Evaluation Details

This step is the automated segmentation quality assessment using the run_seg_evaluation function implemented in evaluation.py. This evaluation system provides comprehensive metrics to assess the quality of cell segmentation results.

Our function is based on single_method_eval from CellSegmentationEvaluator.

Evaluation Workflow

We use concurrent.futures.ProcessPoolExecutor to evaluate the segmentation results of patches in parallel.
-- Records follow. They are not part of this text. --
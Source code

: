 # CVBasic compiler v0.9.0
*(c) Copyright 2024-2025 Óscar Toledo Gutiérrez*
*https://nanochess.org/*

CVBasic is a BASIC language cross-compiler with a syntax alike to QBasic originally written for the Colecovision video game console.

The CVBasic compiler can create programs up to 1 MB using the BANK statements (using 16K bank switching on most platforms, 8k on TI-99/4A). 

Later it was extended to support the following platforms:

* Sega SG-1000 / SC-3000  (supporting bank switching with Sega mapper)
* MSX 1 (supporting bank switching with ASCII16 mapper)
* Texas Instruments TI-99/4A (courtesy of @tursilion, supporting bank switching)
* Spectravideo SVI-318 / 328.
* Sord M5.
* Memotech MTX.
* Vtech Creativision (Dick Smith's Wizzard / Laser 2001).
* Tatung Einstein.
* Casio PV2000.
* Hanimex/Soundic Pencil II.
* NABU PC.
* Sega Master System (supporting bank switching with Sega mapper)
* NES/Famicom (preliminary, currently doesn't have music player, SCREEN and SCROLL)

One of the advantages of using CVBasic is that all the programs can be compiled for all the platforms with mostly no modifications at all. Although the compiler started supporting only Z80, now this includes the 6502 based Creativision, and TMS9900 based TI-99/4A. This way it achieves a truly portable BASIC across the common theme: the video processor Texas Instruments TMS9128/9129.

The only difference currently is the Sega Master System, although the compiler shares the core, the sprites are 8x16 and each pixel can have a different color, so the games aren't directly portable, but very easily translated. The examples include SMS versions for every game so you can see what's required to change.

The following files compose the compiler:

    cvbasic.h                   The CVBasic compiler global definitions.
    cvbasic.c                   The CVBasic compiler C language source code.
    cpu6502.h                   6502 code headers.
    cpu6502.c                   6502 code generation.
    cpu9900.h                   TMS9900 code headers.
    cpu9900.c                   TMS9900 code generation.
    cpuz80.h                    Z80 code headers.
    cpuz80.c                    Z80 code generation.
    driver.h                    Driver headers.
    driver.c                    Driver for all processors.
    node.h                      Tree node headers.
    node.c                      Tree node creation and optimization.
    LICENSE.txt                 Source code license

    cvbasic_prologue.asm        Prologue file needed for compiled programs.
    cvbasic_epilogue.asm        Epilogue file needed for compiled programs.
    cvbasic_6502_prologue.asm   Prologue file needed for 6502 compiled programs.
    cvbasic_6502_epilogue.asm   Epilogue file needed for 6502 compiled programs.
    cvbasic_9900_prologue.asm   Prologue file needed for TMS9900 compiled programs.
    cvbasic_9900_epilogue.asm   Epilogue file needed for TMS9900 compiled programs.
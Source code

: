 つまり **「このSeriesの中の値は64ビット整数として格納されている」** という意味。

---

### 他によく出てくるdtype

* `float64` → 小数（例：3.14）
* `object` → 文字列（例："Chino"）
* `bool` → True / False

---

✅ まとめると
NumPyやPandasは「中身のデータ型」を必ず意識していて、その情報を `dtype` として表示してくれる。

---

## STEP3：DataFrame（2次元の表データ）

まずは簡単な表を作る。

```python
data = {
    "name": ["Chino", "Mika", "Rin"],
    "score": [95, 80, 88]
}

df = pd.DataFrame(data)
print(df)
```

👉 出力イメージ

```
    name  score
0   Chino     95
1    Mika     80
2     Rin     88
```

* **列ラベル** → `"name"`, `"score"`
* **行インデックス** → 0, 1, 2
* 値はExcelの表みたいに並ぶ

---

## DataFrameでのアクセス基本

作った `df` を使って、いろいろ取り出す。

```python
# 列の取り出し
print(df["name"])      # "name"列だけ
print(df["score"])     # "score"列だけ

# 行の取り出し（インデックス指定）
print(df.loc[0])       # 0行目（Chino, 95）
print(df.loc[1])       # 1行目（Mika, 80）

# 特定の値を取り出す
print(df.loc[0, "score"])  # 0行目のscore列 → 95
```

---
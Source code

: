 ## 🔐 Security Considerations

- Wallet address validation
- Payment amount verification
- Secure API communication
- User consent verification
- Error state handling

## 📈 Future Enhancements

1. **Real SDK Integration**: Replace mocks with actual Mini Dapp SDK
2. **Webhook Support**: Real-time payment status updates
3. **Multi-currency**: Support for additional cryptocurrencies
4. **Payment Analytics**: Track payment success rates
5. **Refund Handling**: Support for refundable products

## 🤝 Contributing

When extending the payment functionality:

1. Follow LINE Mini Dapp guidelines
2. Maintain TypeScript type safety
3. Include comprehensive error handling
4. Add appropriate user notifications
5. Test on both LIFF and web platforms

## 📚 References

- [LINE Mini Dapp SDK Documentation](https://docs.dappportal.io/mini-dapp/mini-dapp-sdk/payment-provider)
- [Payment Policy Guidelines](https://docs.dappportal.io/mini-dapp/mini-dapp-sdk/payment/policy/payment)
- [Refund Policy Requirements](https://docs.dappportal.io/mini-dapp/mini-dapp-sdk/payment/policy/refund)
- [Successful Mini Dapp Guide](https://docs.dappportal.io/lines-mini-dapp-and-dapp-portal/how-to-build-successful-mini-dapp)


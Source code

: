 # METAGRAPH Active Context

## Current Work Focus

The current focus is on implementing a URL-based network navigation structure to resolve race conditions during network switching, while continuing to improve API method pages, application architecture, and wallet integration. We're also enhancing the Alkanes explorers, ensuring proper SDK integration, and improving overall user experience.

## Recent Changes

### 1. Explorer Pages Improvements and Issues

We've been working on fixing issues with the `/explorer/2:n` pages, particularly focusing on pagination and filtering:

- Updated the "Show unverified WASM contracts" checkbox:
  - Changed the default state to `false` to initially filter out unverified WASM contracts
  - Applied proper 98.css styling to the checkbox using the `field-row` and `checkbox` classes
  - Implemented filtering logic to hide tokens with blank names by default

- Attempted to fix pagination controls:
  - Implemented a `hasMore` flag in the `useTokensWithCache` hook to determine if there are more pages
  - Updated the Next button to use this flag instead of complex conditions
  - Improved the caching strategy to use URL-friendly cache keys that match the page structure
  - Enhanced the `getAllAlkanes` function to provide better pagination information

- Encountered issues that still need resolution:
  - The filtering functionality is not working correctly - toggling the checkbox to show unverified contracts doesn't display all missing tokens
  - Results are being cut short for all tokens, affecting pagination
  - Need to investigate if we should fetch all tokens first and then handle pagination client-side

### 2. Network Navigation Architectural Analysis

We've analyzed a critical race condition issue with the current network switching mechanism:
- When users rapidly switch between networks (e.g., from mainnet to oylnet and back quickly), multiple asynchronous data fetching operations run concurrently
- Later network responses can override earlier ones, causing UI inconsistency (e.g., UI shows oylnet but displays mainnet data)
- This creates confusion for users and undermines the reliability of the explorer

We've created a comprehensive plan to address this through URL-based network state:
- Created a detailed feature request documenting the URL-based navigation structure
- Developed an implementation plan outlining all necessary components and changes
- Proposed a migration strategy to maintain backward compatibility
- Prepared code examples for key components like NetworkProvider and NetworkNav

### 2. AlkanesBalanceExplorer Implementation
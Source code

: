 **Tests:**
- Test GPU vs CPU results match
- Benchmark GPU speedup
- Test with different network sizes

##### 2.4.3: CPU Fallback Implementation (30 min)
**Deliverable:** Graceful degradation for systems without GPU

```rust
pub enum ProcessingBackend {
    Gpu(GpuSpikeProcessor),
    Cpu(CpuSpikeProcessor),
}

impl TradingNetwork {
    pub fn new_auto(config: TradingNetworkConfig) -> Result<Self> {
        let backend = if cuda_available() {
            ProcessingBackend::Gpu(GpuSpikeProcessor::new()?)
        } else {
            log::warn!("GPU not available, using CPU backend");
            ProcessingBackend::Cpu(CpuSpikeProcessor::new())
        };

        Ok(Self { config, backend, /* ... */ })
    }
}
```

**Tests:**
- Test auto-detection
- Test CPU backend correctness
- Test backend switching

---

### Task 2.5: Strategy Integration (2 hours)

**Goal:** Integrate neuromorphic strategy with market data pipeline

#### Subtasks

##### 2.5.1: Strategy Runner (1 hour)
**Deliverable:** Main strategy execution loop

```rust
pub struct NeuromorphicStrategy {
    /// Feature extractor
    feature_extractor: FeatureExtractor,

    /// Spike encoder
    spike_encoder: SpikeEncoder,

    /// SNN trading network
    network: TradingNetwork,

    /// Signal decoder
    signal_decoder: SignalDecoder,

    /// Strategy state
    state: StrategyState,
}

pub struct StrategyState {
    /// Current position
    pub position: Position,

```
Each evaluation process (_process_single_patch) follows these key steps:

1. Patch Filtering: Only evaluates informative patches (marked as is_informative in metadata)
2. Cell Count Validation: Skips patches with fewer than 20 cells to ensure statistical reliability
3. Parallel Processing: Uses 2 worker processes for efficient evaluation across multiple patches
4. Comprehensive Metrics: Calculates 14 different quality metrics for each patch
5. Quality Score Generation: Combines metrics into a single quality score using PCA-based model

Key Functions

run_seg_evaluation()

Main orchestration function that:

• Extracts repaired segmentation results and image data for informative patches
• Reshapes image arrays from (batch, w, h, c) to (batch, c, w, h) format
• Distributes evaluation tasks across parallel workers using ProcessPoolExecutor
• Stores evaluation results in codex_patches.seg_evaluation_metrics

_process_single_patch()

Worker function that processes individual patches:

• Validates cell count (minimum 20 cells required)
• Prepares image dictionary with proper formatting
• Calls evaluate_seg_single() for detailed metric calculation
• Returns quality score and comprehensive metrics or NaN for failed evaluations

evaluate_seg_single()

This function is the core evaluation function that computes detailed quality metrics.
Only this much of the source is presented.